Arzallus y la dispersión. José Fco. Aizpuru «Atxito».
Cuando tras las elecciones al Parlamento Vasco de 1986 el PSOE decidió su derecho a la Lehendakaritza, intuimos que el precio que habría de pagar nuestro pueblo sería alto. Tras rechazar las ofertas de EE y EA, decidieron pactar con PNV, obteniendo así la máxima rentabilidad a sus buenos resultados electorales. Supieron jugar sus cartas ante un nacionalismo de fuerte implantación, pero como siempre, dividido. Y así fue. La primera factura que los socialistas se cobraron fue la colaboración de Gobierno Vasco y los partidos que le apoyaban en las políticas de represión que se iban a aplicar contra los prisioneros vascos.

Es la razón por la que el PNV silenció, cuando no aplaudió, la dispersión. Justificando esta actitud leemos en la biografía de Arzallus: «No hay que confundir el fin inicial que persiguió esa política y el sentido que ha cobrado con el paso del tiempo. Ni la dispersión con el alejamiento. En un área de hora y media de carretera habría cárceles más que suficientes para conseguir lo primero, sin caer en lo segundo».
En apoyo a su postura, utiliza los mismos argumentos que los mandamases de PP y PSOE: «No fue una política destinada a castigarlos, sino a liberarlos de la tutela de sus jefes». Y termina diciéndonos que luego el plan se vino abajo (1991) y la dispersión se concibió como un mecanismo de represalia para los presos y sus familiares, pero que inicialmente fue todo lo contrario.
En resumen, nos dice que hubo dos dispersiones: la primera, la buena, en la que él y los suyos participaron activamente; y la segunda, la mala, que supuso un castigo suplementario para presos y familiares.
Mis puntualizaciones.
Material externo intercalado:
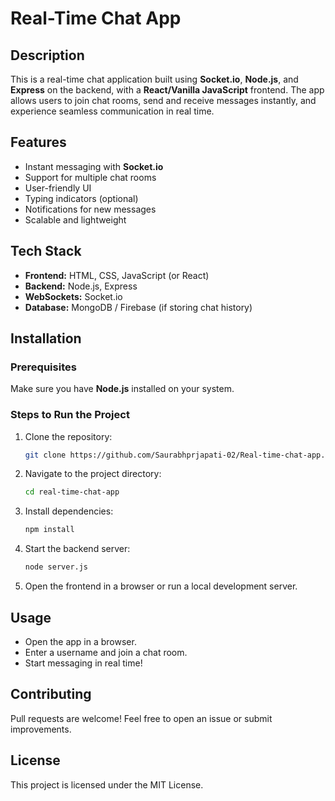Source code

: # Real-Time Chat App

## Description  
This is a real-time chat application built using **Socket.io**, **Node.js**, and **Express** on the backend, with a **React/Vanilla JavaScript** frontend. The app allows users to join chat rooms, send and receive messages instantly, and experience seamless communication in real time.

## Features  
- Instant messaging with **Socket.io**  
- Support for multiple chat rooms  
- User-friendly UI  
- Typing indicators (optional)  
- Notifications for new messages  
- Scalable and lightweight  

## Tech Stack  
- **Frontend:** HTML, CSS, JavaScript (or React)  
- **Backend:** Node.js, Express  
- **WebSockets:** Socket.io  
- **Database:** MongoDB / Firebase (if storing chat history)  

## Installation  
### Prerequisites  
Make sure you have **Node.js** installed on your system.

### Steps to Run the Project  
1. Clone the repository:  
   ```sh
   git clone https://github.com/Saurabhprjapati-02/Real-time-chat-app.git
   ```
2. Navigate to the project directory:  
   ```sh
   cd real-time-chat-app
   ```
3. Install dependencies:  
   ```sh
   npm install
   ```
4. Start the backend server:  
   ```sh
   node server.js
   ```
5. Open the frontend in a browser or run a local development server.

## Usage  
- Open the app in a browser.  
- Enter a username and join a chat room.  
- Start messaging in real time!  

## Contributing  
Pull requests are welcome! Feel free to open an issue or submit improvements.  

## License  
This project is licensed under the MIT License.
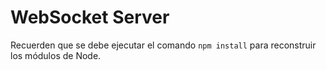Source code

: # WebSocket Server

Recuerden que se debe ejecutar el comando ```npm install``` para reconstruir los módulos de Node.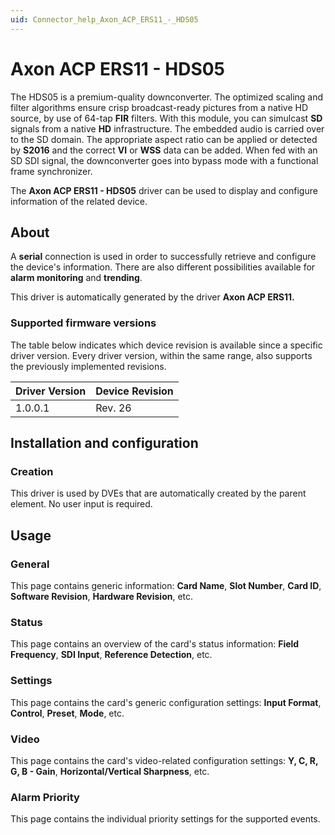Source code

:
 ```yaml
---
uid: Connector_help_Axon_ACP_ERS11_-_HDS05
---
```


# Axon ACP ERS11 - HDS05

The HDS05 is a premium-quality downconverter. The optimized scaling and filter algorithms ensure crisp broadcast-ready pictures from a native HD source, by use of 64-tap **FIR** filters. With this module, you can simulcast **SD** signals from a native **HD** infrastructure. The embedded audio is carried over to the SD domain. The appropriate aspect ratio can be applied or detected by **S2016** and the correct **VI** or **WSS** data can be added. When fed with an SD SDI signal, the downconverter goes into bypass mode with a functional frame synchronizer.

The **Axon ACP ERS11 - HDS05** driver can be used to display and configure information of the related device.

## About

A **serial** connection is used in order to successfully retrieve and configure the device's information. There are also different possibilities available for **alarm monitoring** and **trending**.

This driver is automatically generated by the driver **Axon ACP ERS11.**

### Supported firmware versions

The table below indicates which device revision is available since a specific driver version. Every driver version, within the same range, also supports the previously implemented revisions.

| **Driver Version** | **Device Revision** |
|--------------------|---------------------|
| 1.0.0.1            | Rev. 26             |

## Installation and configuration

### Creation

This driver is used by DVEs that are automatically created by the parent element. No user input is required.

## Usage

### General

This page contains generic information: **Card Name**, **Slot Number**, **Card ID**, **Software Revision**, **Hardware Revision**, etc.

### Status

This page contains an overview of the card's status information: **Field Frequency**, **SDI Input**, **Reference Detection**, etc.

### Settings

This page contains the card's generic configuration settings: **Input Format**, **Control**, **Preset**, **Mode**, etc.

### Video

This page contains the card's video-related configuration settings: **Y, C, R, G, B - Gain**, **Horizontal/Vertical Sharpness**, etc.

### Alarm Priority

This page contains the individual priority settings for the supported events.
En primer lugar, la dispersión supuso desde el inicio mismo alejamiento de los prisioneros vascos a las cárceles más alejadas de Euskal Herria, incluso a las islas canarias, y ni tú ni tu partido hicisteis nada por evitarlo, y menos denunciarlo.
En ningún momento dejaron tus socios de aplicar tormento a los prisioneros. Se produjeron los primeros suicidios, y tú callabas; las muertes y heridos consecuencia de esa política de alejamiento no han merecido una nota de queja o repulsa por vuestra parte.
Es difícil comprender vuestra postura y máxime en casos tan delicados como el que tratamos. Difícil que por una lehendakaritza se acepte someter a parte de tu pueblo a las más graves sevicias. Y menos aún, como leemos en tu libro, aceptarlas como buenas.
Ahora habéis tenido la ocasión de uniros al grupo de partidos y asociaciones que han decidido asumir el compromiso para denunciar con firmeza los despropósitos y castigos que se imponen a estas personas presas y a sus familiares, pero tampoco.
No me cabe duda de que algún día diréis lo que habéis hecho por el bien de los así represaliados. Así escribís vuestra historia.